Obesity is a big health issue, so why aren't more doctors prepared to deal with it? One reason has to do with the licensing exams doctors must take. They ask few questions that even mention obesity, according to a new study, and those that do rarely ask about ways to treat or prevent it.So it's not surprising that when doctors first start seeing patients who are obese, they have little information to go on to help them.
Researchers looked at over 800 questions from recent The United States Medical Licensing Examinations (USMLE) to see how many contained obesity-related keywords, such as BMI or weight loss. The USMLE is a three-stage exam that medical students and first-year resident doctors must pass in order to obtain their license.
Most of the questions that did contain these terms (64%) turned out to be false alarms — they were totally unconnected to obesity.
Part of the problem is that obesity doesn't easily fit into the way licensing exams are structured or medicine is organized.
Questions that were obesity-related were often about other medical conditions that obesity makes worse such as diabetes, high blood pressure and sleep apnea. And few of these asked about obesity prevention or treatment.
Part of the problem is that obesity doesn't easily fit into the way the exam is structured or medicine is organized. The exam is divided into questions based on 17 different organ systems. Since obesity affects the entire body and many organs, it's hard to decide where obesity questions should be placed.
Obesity-related questions that did appear were spread among several areas, with the most, about 14%, found in endocrinology (glands and hormones).
“It's a trickle-down effect,” said Robert Kushner, the study's lead author and a professor of medicine at Northwestern University Feinberg School of Medicine. “If it's not being tested, it won't be taught as robustly as it should be.” Even medical school suffers from the problem of teaching to the test.
There are many medical specialties — family medicine, pediatrics, psychiatry, cardiology, etc., but there is no medical specialty for obesity medicine; another reason why so few doctors know how to help obese patients.
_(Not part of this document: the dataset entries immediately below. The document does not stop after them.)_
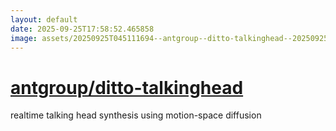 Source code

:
 ```yaml
---
layout: default
date: 2025-09-25T17:58:52.465858
image: assets/20250925T045111694--antgroup--ditto-talkinghead--20250925T045646117--cropped.png
---
```


# [antgroup/ditto-talkinghead](https://github.com/antgroup/ditto-talkinghead)

realtime talking head synthesis using motion-space diffusion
Over the past few years the exam has been broadening its question base with more questions on such non-traditional subjects as patient safety and medical ethics. The authors believe that it's time more questions on preventing and treating obesity were included as well.
There are many patients who would benefit. By one estimate, nearly 40% of the adults in the U.S. are obese. There's certainly plenty of territory for medical education and its associated exams to cover — from the role that economic and social factors play in obesity to evidence-based treatment.
The study appears in Teaching and Learning in Medicine and is freely available.